L.M. Montgomery is ALL ABOUT CHARACTERS for me. And Anne of Avonlea has some WONDERFUL and UNFORGETTABLE characters.
Mr. Harrison about Mrs. Rachel Lynde:
"I detest that woman more than anybody I know. She can put a whole sermon, text, comment, and application, into six words, and throw it at you like a brick."
"I never was much of a talker till I came to Avonlea and then I had to begin in self-defense or Mrs. Lynde would have said I was dumb and started a subscription to have me taught sign language."Fun with Davy:
"Anne," said Davy, sitting up in bed and propping his chin on his hands, "Anne, where is sleep? People go to sleep every night, and of course I know it's the place where I do the things I dream, but I want to know WHERE it is and how I get there and back without knowing anything about it...and in my nighty too. Where is it?"

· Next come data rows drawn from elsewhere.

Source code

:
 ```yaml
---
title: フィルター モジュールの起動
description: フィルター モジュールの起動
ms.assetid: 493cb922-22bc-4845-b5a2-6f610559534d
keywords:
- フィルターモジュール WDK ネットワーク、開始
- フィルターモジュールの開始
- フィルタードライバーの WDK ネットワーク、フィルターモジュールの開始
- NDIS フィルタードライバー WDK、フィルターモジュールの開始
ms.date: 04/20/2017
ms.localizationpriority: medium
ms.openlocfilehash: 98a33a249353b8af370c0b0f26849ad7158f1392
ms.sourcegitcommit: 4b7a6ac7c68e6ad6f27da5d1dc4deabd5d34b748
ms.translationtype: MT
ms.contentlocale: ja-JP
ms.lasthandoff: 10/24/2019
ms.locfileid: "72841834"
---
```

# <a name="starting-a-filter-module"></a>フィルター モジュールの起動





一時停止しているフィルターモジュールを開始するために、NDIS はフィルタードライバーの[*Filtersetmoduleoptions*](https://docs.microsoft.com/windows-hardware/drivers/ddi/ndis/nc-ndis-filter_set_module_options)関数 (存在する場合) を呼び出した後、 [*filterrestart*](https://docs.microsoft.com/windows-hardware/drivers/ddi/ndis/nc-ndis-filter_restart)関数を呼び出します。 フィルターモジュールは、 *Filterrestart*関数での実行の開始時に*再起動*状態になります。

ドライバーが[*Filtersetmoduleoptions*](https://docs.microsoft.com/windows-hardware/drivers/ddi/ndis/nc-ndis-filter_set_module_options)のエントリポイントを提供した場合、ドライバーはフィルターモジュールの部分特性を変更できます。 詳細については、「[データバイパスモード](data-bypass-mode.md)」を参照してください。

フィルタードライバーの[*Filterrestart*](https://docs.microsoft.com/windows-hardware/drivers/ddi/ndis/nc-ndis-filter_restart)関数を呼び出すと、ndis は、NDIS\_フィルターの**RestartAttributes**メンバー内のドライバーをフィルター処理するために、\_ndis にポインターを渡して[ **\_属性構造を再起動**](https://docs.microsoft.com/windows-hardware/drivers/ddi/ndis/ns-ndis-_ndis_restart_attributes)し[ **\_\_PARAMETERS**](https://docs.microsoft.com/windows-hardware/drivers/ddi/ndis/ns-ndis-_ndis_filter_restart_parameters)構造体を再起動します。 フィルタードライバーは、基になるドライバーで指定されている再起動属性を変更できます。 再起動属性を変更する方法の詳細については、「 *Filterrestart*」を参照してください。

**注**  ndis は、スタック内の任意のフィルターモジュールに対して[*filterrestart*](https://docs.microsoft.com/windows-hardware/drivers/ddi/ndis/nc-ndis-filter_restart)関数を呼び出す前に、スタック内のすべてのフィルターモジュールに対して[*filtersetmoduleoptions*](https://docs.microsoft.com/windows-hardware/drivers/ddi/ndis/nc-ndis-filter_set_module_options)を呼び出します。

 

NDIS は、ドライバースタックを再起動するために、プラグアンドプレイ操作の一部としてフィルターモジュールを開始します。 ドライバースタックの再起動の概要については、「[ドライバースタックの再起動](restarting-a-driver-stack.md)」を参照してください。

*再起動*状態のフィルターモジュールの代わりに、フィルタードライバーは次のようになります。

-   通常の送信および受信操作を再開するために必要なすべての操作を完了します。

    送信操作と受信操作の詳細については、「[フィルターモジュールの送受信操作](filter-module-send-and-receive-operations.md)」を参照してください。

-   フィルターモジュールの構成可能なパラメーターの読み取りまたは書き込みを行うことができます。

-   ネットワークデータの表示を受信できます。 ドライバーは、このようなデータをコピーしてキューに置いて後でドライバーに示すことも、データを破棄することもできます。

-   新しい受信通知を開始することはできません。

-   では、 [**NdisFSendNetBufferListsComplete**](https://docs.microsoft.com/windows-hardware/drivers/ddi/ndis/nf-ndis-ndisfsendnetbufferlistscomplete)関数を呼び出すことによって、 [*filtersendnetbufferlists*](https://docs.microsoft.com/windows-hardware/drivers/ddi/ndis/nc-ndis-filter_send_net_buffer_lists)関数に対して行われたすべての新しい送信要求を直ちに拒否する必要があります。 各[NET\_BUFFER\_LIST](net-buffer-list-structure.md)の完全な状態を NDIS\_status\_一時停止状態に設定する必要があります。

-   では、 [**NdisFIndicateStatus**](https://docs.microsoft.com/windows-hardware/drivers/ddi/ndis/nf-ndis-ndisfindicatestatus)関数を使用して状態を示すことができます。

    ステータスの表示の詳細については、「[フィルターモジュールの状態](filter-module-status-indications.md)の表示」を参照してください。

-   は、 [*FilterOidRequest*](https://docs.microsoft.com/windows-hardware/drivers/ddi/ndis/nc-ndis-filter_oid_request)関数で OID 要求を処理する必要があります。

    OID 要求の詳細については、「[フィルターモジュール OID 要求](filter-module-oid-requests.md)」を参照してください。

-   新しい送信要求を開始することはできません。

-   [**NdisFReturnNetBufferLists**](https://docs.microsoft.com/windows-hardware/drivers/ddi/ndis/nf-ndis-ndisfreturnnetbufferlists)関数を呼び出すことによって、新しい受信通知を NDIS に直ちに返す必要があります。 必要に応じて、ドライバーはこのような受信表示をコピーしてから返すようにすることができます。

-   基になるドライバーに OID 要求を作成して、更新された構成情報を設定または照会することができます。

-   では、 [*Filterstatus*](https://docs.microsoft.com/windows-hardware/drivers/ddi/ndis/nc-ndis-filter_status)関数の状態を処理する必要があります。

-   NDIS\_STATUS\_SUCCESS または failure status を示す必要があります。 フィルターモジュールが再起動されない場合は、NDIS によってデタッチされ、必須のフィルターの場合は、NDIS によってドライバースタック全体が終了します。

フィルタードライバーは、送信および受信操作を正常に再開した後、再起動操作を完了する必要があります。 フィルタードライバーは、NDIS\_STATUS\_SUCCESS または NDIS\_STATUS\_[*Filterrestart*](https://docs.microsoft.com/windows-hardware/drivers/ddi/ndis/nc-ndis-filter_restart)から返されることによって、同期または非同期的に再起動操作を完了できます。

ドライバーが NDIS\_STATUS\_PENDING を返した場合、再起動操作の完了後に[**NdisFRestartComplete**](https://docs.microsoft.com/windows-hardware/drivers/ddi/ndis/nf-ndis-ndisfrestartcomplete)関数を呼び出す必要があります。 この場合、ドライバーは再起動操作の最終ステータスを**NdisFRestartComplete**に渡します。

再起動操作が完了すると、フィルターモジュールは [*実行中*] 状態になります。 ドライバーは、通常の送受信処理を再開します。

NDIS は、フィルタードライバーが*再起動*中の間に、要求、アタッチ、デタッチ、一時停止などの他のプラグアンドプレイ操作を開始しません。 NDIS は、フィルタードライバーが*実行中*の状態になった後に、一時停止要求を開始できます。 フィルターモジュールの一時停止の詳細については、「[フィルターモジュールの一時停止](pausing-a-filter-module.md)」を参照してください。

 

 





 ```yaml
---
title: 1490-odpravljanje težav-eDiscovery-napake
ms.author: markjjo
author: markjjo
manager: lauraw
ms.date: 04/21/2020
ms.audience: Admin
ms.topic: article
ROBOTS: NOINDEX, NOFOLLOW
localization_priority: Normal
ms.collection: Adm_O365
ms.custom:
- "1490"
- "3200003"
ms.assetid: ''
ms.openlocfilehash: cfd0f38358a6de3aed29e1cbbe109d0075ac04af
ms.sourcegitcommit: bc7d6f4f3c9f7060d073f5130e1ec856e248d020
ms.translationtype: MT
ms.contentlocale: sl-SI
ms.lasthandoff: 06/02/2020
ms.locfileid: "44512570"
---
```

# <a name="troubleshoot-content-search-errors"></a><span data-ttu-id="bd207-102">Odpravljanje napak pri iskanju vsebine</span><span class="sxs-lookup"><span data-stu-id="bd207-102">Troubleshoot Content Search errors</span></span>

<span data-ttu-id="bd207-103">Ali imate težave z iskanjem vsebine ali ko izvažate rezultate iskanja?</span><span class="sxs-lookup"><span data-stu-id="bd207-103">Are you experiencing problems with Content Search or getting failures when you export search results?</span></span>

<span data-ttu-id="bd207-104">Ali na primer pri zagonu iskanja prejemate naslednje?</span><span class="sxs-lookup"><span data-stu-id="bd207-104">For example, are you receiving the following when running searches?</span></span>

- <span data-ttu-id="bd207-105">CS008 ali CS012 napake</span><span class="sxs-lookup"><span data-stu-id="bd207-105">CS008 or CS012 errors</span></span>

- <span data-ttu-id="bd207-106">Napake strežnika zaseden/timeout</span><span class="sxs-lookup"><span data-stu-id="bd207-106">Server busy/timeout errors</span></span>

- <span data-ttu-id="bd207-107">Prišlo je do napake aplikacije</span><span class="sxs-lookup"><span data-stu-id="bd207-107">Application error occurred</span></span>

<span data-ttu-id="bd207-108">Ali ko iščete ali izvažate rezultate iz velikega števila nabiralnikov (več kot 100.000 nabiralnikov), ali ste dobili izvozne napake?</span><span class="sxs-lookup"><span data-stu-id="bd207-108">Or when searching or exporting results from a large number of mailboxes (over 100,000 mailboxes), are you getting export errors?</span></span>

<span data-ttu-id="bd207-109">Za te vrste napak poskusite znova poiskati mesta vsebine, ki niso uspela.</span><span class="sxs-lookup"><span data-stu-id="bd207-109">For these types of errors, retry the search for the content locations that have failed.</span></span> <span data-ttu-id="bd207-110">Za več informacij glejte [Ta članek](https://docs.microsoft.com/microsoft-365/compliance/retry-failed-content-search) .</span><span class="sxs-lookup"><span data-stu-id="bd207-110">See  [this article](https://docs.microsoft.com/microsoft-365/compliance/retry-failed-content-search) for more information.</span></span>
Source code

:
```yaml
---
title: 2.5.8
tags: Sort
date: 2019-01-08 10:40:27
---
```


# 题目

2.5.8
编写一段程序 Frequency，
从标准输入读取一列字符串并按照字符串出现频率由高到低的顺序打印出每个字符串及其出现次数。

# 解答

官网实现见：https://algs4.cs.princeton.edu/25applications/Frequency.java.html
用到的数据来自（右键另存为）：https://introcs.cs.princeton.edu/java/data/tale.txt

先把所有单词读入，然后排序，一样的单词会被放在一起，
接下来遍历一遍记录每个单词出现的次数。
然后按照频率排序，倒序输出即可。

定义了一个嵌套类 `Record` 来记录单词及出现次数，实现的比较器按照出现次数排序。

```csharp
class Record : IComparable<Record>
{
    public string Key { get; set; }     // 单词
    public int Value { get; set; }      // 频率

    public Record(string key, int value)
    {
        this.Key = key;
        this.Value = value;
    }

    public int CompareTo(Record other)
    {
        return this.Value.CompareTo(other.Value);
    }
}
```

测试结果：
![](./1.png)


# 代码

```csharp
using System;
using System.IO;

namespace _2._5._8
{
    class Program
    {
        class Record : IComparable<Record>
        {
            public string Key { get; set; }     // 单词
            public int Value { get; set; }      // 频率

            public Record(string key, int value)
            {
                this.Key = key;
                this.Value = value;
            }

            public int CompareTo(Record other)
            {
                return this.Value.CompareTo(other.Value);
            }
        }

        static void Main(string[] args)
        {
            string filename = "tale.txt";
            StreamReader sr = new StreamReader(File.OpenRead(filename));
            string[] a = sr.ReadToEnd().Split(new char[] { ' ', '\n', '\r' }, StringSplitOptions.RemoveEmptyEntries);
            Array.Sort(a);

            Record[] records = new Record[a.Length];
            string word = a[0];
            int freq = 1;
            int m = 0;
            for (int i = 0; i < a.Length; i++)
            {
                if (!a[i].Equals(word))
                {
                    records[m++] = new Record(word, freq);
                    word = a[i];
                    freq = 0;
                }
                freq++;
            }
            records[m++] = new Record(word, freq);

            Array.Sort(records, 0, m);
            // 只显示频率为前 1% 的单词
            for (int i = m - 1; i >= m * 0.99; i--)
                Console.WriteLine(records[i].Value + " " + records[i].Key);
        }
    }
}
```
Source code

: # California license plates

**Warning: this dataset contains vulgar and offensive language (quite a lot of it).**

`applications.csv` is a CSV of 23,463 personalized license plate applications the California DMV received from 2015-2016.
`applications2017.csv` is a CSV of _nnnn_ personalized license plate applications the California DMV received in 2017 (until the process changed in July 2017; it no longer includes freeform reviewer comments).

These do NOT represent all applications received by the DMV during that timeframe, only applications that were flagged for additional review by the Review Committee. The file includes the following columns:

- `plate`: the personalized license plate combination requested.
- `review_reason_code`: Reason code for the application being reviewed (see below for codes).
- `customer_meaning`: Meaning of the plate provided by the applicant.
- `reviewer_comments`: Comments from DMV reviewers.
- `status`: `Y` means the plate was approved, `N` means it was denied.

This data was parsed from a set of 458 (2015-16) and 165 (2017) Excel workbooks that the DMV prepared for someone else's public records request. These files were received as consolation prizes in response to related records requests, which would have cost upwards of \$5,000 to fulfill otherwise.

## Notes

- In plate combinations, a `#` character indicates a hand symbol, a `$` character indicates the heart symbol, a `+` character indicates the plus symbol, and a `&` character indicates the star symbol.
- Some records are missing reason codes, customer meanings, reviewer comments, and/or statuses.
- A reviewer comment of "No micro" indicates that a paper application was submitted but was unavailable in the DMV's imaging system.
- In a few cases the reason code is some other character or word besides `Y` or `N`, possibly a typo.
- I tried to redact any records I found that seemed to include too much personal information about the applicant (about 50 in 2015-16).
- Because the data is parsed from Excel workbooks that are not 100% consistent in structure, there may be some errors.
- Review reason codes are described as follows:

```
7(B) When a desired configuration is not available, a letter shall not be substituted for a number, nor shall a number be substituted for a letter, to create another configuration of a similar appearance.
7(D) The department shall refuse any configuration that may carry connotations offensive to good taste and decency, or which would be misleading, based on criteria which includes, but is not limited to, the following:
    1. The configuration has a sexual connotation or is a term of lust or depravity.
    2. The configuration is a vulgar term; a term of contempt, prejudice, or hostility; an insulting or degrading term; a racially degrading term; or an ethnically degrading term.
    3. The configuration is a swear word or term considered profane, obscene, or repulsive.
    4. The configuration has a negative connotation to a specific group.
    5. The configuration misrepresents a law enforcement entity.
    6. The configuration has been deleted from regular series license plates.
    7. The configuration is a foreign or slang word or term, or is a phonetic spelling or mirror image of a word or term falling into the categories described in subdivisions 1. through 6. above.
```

"I wish people could live on pudding. Why can't they, Marilla? I want to know."Paul Irving to Anne:
"Because they'd soon get tired of it."
"I'd like to try that for myself," said skeptical Davy.
"I've prayed every night that God would give me enough grace to enable me to eat every bit of my porridge in the mornings. But I've never been able to do it yet, and whether it's because I have too little grace or too much porridge I really can't decide."
"You're never safe from being surprised till you're dead."
“One can't get over the habit of being a little girl all at once.”
“After all," Anne had said to Marilla once, "I believe the nicest and sweetest days are not those on which anything very splendid or wonderful or exciting happens but just those that bring simple little pleasures, following one another softly, like pearls slipping off a string.”
“Anne had no sooner uttered the phrase, "home o'dreams," than it captivated her fancy and she immediately began the erection of one of her own. It was, of course, tenanted by an ideal master, dark, proud, and melancholy; but oddly enough, Gilbert Blythe persisted in hanging about too, helping her arrange pictures, lay out gardens, and accomplish sundry other tasks which a proud and melancholy hero evidently considered beneath his dignity. Anne tried to banish Gilbert's image from her castle in Spain but, somehow, he went on being there, so Anne, being in a hurry, gave up the attempt and pursued her aerial architecture with such success that her "home o'dreams" was built and furnished before Diana spoke again. ”
“…I think,' concluded Anne, hitting on a very vital truth, 'that we always love best the people who need us.”
“When I think something nice is going to happen I seem to fly right up on the wings of anticipation; and then the first thing I realize I drop down to earth with a thud. But really, Marilla, the flying part is glorious as long as it lasts...it's like soaring through a sunset. I think it almost pays for the thud.”
“It takes all sorts of people to make a world, as I've often heard, but I think there are some who could be spared,' Anne told her reflection in the east gable mirror that night.”
"If we have friends we should look only for the best in them and give them the best that is in us, don't you think? Then friendship would be the most beautiful thing in the world."
"In this world you've just got to hope for the best and prepare for the worst and take whatever God sends."